(Dataset entries)

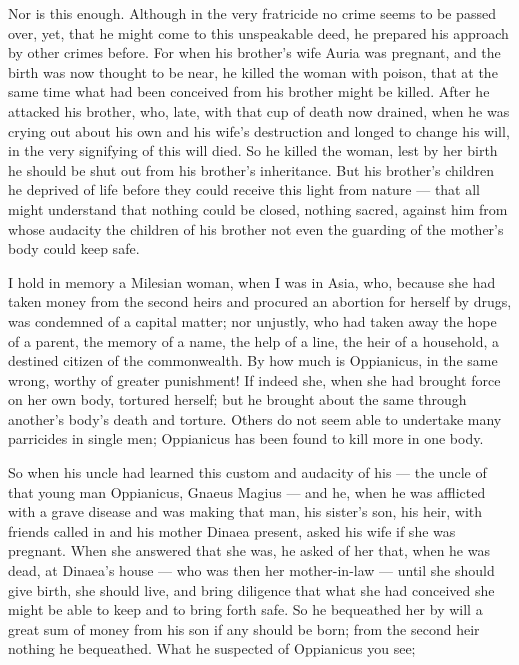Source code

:  Nor is this enough. Although in the very fratricide no crime seems to be passed over, yet, that he might come to this unspeakable deed, he prepared his approach by other crimes before. For when his brother's wife Auria was pregnant, and the birth was now thought to be near, he killed the woman with poison, that at the same time what had been conceived from his brother might be killed. After he attacked his brother, who, late, with that cup of death now drained, when he was crying out about his own and his wife's destruction and longed to change his will, in the very signifying of this will died. So he killed the woman, lest by her birth he should be shut out from his brother's inheritance. But his brother's children he deprived of life before they could receive this light from nature --- that all might understand that nothing could be closed, nothing sacred, against him from whose audacity the children of his brother not even the guarding of the mother's body could keep safe.

 I hold in memory a Milesian woman, when I was in Asia, who, because she had taken money from the second heirs and procured an abortion for herself by drugs, was condemned of a capital matter; nor unjustly, who had taken away the hope of a parent, the memory of a name, the help of a line, the heir of a household, a destined citizen of the commonwealth. By how much is Oppianicus, in the same wrong, worthy of greater punishment! If indeed she, when she had brought force on her own body, tortured herself; but he brought about the same through another's body's death and torture. Others do not seem able to undertake many parricides in single men; Oppianicus has been found to kill more in one body.

 So when his uncle had learned this custom and audacity of his --- the uncle of that young man Oppianicus, Gnaeus Magius --- and he, when he was afflicted with a grave disease and was making that man, his sister's son, his heir, with friends called in and his mother Dinaea present, asked his wife if she was pregnant. When she answered that she was, he asked of her that, when he was dead, at Dinaea's house --- who was then her mother-in-law --- until she should give birth, she should live, and bring diligence that what she had conceived she might be able to keep and to bring forth safe. So he bequeathed her by will a great sum of money from his son if any should be born; from the second heir nothing he bequeathed. What he suspected of Oppianicus you see;

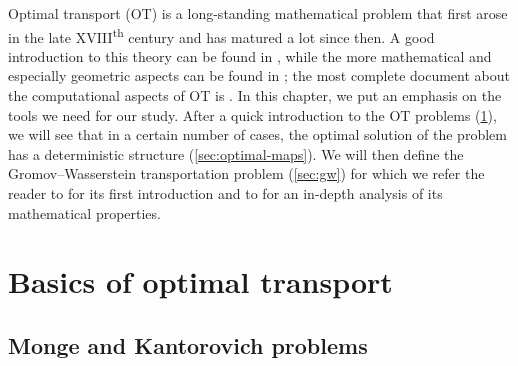 \label{chap:ot}
Optimal transport (OT) is a long-standing mathematical problem that first arose in the late \textsc{XVIII}\textsuperscript{th} century \cite{monge1781memoire} and has matured a lot since then. A good introduction to this theory can be found in \cite{santambrogio2015optimal}, while the more mathematical and especially geometric aspects can be found in \cite{villani2009optimal}; the most complete document about the computational aspects of OT is \cite{peyre2019computational}. In this chapter, we put an emphasis on the tools we need for our study. After a quick introduction to the OT problems (\cref{sec:basics-ot}), we will see that in a certain number of cases, the optimal solution of the problem has a deterministic structure (\cref{sec:optimal-maps}). We will then define the Gromov--Wasserstein transportation problem (\cref{sec:gw}) for which we refer the reader to \cite{memoli2011gromov} for its first introduction and to \cite{sturm2012space} for an in-depth analysis of its mathematical properties.

\section{Basics of optimal transport}
    \label{sec:basics-ot}
    \subsection{Monge and Kantorovich problems}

YOUR ASSIGNMENT
Copy every line in the data above that has the string "Oppianicus" in it.

THE COMPLETED TASK
 I hold in memory a Milesian woman, when I was in Asia, who, because she had taken money from the second heirs and procured an abortion for herself by drugs, was condemned of a capital matter; nor unjustly, who had taken away the hope of a parent, the memory of a name, the help of a line, the heir of a household, a destined citizen of the commonwealth. By how much is Oppianicus, in the same wrong, worthy of greater punishment! If indeed she, when she had brought force on her own body, tortured herself; but he brought about the same through another's body's death and torture. Others do not seem able to undertake many parricides in single men; Oppianicus has been found to kill more in one body.
 So when his uncle had learned this custom and audacity of his --- the uncle of that young man Oppianicus, Gnaeus Magius --- and he, when he was afflicted with a grave disease and was making that man, his sister's son, his heir, with friends called in and his mother Dinaea present, asked his wife if she was pregnant. When she answered that she was, he asked of her that, when he was dead, at Dinaea's house --- who was then her mother-in-law --- until she should give birth, she should live, and bring diligence that what she had conceived she might be able to keep and to bring forth safe. So he bequeathed her by will a great sum of money from his son if any should be born; from the second heir nothing he bequeathed. What he suspected of Oppianicus you see;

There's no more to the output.